I am also working on a system like this. Well, revamping the one I already wrote. So I do have some opinions on what I want, yes. I'm not trying to derail your effort, and will contribute any ideas and code where I can!
So.
Granular permissions, to me, mean that different 'queues' or 'buckets' or whatever you want to call them can have different sets of permissions settable easily (without coding up function attributes for example), and apply those permissions to IC or OOC groups or individuals.
- Staff (I still prefer that this NOT be coded against a bit or flag, maintain a list or attribute)
- IC Groups (Sabbat, Camarilla, The 'Clickers' Cabal, Law Enforcement)
- IC 'races' (Vampires, Weres, Autobots, Unapproved Characters, etc)
- Public
- Invite-only (essentially, someone has to be added manually to the record)
These can be applied to various 'roles', and roles can have multiple entries. If you appear in any group, or are mentioned by dbref, in any 'role', you have those privs.
- Read
- Write/Edit (can edit the body/title of the original submission)
- Contribute/Comment
- Admin (can move, close, reassign)
- Inviter (can add more Readers or Contributors)
In a lot of cases, I would guess that the system would attribute the record originator to be #1, #2, #3 and #5, and that Staff would be all plus #4. In some cases, however, you might want to set up Groups to be overall Roles in a queue. So your IC/PC Prince could automatically have Roles #1, #3 and #5 in the Camarilla queue, but could not Admin the record nor Edit it. This would allow your IC PCs to answer a lot of items in the queue, especially for IC things like meeting requests, IC information requests, and so forth, and Staff don't need to be involved. (Again, this is for games structured like this.)

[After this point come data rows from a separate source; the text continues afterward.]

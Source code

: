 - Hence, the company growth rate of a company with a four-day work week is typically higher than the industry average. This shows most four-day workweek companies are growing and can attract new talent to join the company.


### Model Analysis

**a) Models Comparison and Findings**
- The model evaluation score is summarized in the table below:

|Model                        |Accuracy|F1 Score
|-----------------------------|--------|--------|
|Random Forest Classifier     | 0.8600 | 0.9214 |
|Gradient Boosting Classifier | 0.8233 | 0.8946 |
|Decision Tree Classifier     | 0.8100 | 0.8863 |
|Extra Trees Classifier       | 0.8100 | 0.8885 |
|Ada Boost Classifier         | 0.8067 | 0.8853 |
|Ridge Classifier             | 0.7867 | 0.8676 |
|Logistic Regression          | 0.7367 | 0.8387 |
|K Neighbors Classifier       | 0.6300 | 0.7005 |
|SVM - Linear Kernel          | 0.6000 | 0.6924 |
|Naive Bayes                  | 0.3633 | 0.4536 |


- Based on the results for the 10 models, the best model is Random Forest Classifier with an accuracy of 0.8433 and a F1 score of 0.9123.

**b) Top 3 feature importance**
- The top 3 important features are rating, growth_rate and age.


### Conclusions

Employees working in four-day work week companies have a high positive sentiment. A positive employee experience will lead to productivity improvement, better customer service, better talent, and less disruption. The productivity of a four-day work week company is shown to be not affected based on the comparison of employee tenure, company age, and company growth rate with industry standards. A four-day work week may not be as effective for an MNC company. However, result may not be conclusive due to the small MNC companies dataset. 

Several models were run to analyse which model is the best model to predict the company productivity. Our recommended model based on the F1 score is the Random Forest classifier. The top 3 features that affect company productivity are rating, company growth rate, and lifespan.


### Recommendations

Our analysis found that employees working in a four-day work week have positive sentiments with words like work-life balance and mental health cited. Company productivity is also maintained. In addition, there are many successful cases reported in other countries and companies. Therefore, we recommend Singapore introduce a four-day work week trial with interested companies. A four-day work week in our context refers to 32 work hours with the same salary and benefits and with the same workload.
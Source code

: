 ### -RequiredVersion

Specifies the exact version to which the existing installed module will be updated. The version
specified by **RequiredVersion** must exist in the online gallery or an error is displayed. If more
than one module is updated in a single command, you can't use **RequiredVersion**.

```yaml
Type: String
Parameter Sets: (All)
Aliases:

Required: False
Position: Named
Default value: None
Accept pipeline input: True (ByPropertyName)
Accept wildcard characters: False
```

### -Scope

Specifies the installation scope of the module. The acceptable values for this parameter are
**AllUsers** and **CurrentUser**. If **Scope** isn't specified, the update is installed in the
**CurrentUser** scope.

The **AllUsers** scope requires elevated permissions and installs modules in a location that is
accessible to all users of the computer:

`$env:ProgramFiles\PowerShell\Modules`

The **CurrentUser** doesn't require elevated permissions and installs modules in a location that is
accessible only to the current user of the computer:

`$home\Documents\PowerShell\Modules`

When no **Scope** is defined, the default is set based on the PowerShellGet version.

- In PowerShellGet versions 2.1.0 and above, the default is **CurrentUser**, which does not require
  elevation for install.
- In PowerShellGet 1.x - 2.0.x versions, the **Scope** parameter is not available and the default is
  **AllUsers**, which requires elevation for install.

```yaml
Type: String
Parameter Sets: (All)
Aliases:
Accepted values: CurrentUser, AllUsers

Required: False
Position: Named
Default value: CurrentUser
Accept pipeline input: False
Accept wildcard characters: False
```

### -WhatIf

This allows you to open up the system so that Roles != Bits. Storytellers would not need a Wizard bit to simply admin a queue. Just build a group as you mentioned, and assign the role to the group.
I can show you what I mean on Shards, if you want to poke. I've built @Groups as an underlying system to the entire game, and everything I am coding is coded against that idea. So far, my BB system uses this approach, and the very similar queue/request system will, also.